### Data to process:
□ □ □ □ □ □ □

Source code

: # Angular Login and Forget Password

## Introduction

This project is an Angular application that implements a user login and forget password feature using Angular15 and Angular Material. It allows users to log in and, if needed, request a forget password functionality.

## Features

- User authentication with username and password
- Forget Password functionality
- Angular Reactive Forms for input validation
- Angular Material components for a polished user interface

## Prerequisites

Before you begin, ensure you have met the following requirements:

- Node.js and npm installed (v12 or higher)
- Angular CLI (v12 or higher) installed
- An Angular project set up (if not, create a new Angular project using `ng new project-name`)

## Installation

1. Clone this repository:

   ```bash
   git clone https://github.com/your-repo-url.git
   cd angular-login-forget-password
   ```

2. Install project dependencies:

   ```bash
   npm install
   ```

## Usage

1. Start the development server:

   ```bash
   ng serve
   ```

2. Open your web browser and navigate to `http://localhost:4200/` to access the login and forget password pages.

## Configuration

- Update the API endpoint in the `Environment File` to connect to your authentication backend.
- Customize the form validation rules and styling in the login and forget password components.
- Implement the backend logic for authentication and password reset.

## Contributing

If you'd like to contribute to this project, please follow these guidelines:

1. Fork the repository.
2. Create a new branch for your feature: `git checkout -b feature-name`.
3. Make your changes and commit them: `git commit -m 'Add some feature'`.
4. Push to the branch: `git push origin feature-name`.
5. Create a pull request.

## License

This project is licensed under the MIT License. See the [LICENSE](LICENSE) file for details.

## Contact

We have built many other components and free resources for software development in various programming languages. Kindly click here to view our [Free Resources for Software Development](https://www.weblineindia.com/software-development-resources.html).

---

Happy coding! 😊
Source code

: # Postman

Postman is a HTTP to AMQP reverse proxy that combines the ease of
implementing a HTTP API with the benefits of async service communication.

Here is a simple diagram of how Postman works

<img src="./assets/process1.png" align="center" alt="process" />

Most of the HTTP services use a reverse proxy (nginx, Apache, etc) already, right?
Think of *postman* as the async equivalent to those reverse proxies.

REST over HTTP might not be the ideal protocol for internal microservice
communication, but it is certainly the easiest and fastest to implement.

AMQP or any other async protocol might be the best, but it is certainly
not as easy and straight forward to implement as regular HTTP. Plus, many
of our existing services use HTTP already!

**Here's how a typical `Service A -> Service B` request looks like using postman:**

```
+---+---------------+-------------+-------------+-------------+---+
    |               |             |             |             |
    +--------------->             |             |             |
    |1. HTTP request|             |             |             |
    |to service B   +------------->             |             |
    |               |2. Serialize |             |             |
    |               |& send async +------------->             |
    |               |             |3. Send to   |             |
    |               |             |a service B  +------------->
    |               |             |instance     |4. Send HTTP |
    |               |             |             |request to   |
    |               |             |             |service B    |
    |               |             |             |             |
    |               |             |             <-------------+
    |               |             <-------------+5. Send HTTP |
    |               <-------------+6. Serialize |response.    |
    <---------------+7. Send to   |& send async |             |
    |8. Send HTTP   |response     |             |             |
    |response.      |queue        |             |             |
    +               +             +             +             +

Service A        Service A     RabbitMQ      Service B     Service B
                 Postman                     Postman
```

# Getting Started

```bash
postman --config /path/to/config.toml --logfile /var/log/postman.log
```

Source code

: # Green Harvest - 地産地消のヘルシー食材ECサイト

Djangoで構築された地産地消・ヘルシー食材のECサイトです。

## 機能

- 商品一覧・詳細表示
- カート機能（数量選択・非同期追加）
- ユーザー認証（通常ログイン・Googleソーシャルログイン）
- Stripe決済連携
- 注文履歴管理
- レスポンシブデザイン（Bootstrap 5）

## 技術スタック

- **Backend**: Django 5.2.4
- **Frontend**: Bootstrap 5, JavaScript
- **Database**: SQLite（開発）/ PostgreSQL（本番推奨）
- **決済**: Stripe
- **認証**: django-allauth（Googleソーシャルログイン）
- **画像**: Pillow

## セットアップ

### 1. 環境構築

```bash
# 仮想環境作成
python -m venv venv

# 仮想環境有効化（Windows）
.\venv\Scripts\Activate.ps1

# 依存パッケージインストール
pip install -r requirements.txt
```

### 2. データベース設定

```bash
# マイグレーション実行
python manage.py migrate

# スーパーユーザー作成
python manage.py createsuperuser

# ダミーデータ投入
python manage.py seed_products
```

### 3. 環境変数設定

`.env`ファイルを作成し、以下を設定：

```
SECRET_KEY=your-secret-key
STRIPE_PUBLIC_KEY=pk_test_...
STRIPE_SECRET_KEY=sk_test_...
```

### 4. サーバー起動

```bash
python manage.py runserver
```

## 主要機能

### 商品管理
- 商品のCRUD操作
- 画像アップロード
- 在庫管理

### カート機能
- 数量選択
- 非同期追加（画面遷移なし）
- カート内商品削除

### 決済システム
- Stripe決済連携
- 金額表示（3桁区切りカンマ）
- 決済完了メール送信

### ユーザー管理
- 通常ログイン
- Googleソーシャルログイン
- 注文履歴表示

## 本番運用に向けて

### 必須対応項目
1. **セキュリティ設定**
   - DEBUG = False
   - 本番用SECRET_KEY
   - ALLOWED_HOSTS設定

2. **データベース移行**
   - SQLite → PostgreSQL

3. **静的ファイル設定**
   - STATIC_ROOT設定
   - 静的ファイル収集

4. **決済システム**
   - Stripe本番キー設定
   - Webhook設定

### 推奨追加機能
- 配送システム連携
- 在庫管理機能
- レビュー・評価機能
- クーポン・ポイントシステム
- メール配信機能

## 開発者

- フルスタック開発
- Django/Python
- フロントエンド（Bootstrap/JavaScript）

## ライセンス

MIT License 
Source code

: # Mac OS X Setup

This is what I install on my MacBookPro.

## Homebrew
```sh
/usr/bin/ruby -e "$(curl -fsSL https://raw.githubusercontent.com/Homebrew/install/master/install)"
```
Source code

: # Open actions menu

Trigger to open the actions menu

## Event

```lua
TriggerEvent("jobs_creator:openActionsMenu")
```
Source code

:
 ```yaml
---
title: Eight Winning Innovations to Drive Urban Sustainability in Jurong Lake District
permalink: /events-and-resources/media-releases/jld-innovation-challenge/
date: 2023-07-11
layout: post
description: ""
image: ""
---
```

□ □ □ □ □ □ □

### Your objective:
Among the entries above, locate the lines containing "- ALLOWED_HOSTS設定" and "- フロントエンド（Bootstrap/JavaScript）", and transcribe exactly those two lines and all lines between.

### Answer space:
   - ALLOWED_HOSTS設定

2. **データベース移行**
   - SQLite → PostgreSQL

3. **静的ファイル設定**
   - STATIC_ROOT設定
   - 静的ファイル収集

4. **決済システム**
   - Stripe本番キー設定
   - Webhook設定

### 推奨追加機能
- 配送システム連携
- 在庫管理機能
- レビュー・評価機能
- クーポン・ポイントシステム
- メール配信機能

## 開発者

- フルスタック開発
- Django/Python
- フロントエンド（Bootstrap/JavaScript）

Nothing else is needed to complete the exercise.